<テニス:全豪オープン>◇13日目◇29日◇オーストラリア、メルボルン・ナショナルテニスセンター◇女子シングルス決勝

 全米2連覇中の世界3位キム・クライシュテルス(27=ベルギー)が、全豪で初優勝した。同11位でアジア選手初の4大大会シングルス優勝を狙った李娜(28=中国)に3-6、6-3、6-3で逆転勝ち。4大大会は昨年の全米に続き通算4勝目となった。クライシュテルスは31日に発表の最新世界ランクで2位に、李娜は中国最高の7位になる予定。

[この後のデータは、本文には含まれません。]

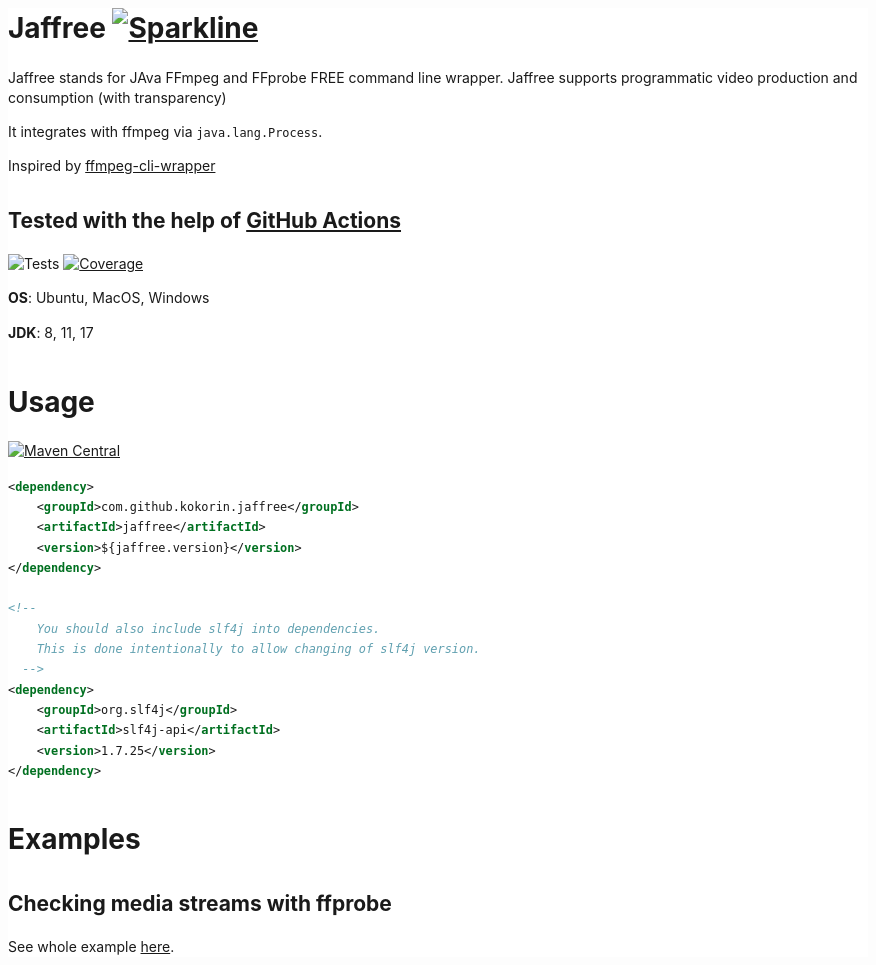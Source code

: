 # Jaffree [![Sparkline](https://stars.medv.io/kokorin/Jaffree.svg)](https://stars.medv.io/kokorin/Jaffree)

Jaffree stands for JAva FFmpeg and FFprobe FREE command line wrapper. Jaffree supports programmatic video production and consumption (with transparency)

It integrates with ffmpeg via `java.lang.Process`.

Inspired by [ffmpeg-cli-wrapper](https://github.com/bramp/ffmpeg-cli-wrapper)

## Tested with the help of [GitHub Actions](https://github.com/kokorin/Jaffree/blob/master/.github/workflows/tests.yml) 

![Tests](https://github.com/kokorin/Jaffree/workflows/Tests/badge.svg)
[![Coverage](https://sonarcloud.io/api/project_badges/measure?project=kokorin_Jaffree&metric=coverage)](https://sonarcloud.io/dashboard?id=kokorin_Jaffree)

**OS**: Ubuntu, MacOS, Windows

**JDK**: 8, 11, 17

# Usage 

[![Maven Central](https://img.shields.io/maven-central/v/com.github.kokorin.jaffree/jaffree.svg?label=Maven%20Central)](https://search.maven.org/search?q=g:%22com.github.kokorin.jaffree%22%20AND%20a:%22jaffree%22)

```xml
<dependency>
    <groupId>com.github.kokorin.jaffree</groupId>
    <artifactId>jaffree</artifactId>
    <version>${jaffree.version}</version>
</dependency>

<!--
    You should also include slf4j into dependencies.
    This is done intentionally to allow changing of slf4j version.
  -->
<dependency>
    <groupId>org.slf4j</groupId>
    <artifactId>slf4j-api</artifactId>
    <version>1.7.25</version>
</dependency>
```

# Examples

## Checking media streams with ffprobe

See whole example [here](/src/test/java/examples/ShowStreamsExample.java).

 母は強かった。クライシュテルスは持ち前の豪打と粘りで、李娜の夢を打ち砕いた。「本当に素晴らしい決勝だった。最高の優勝」。李娜のフォアがアウトになると、勝利の瞬間、クライシュテルスは両手を突き上げ涙を見せた。

 第1セットを奪われても動じなかった。過去7度の4大大会決勝で3度優勝。経験では初の4大大会決勝となる李娜をはるかに上回っていた。焦らず、じわじわと李娜のミスを誘い、チャンスに得意のフォアをたたき込んで逆転につなげた。

 07年に1度は引退した。08年にプロバスケット選手のリンチと結婚し、長女を出産。09年に現役に復帰した。母となってから2度の全米優勝で、ついた愛称が「スーパーマミー」。しかし、決勝前には今年がフル参戦する最後の年になると明かしていた。

 03年に元世界1位ヒューイット(オーストラリア)と婚約(後に解消)したこともあり、オーストラリアでは絶大なる人気を誇る。初の全豪タイトルで「これで本当にオージー・キムって呼ばれるようになる」とファンのサポートに感謝した。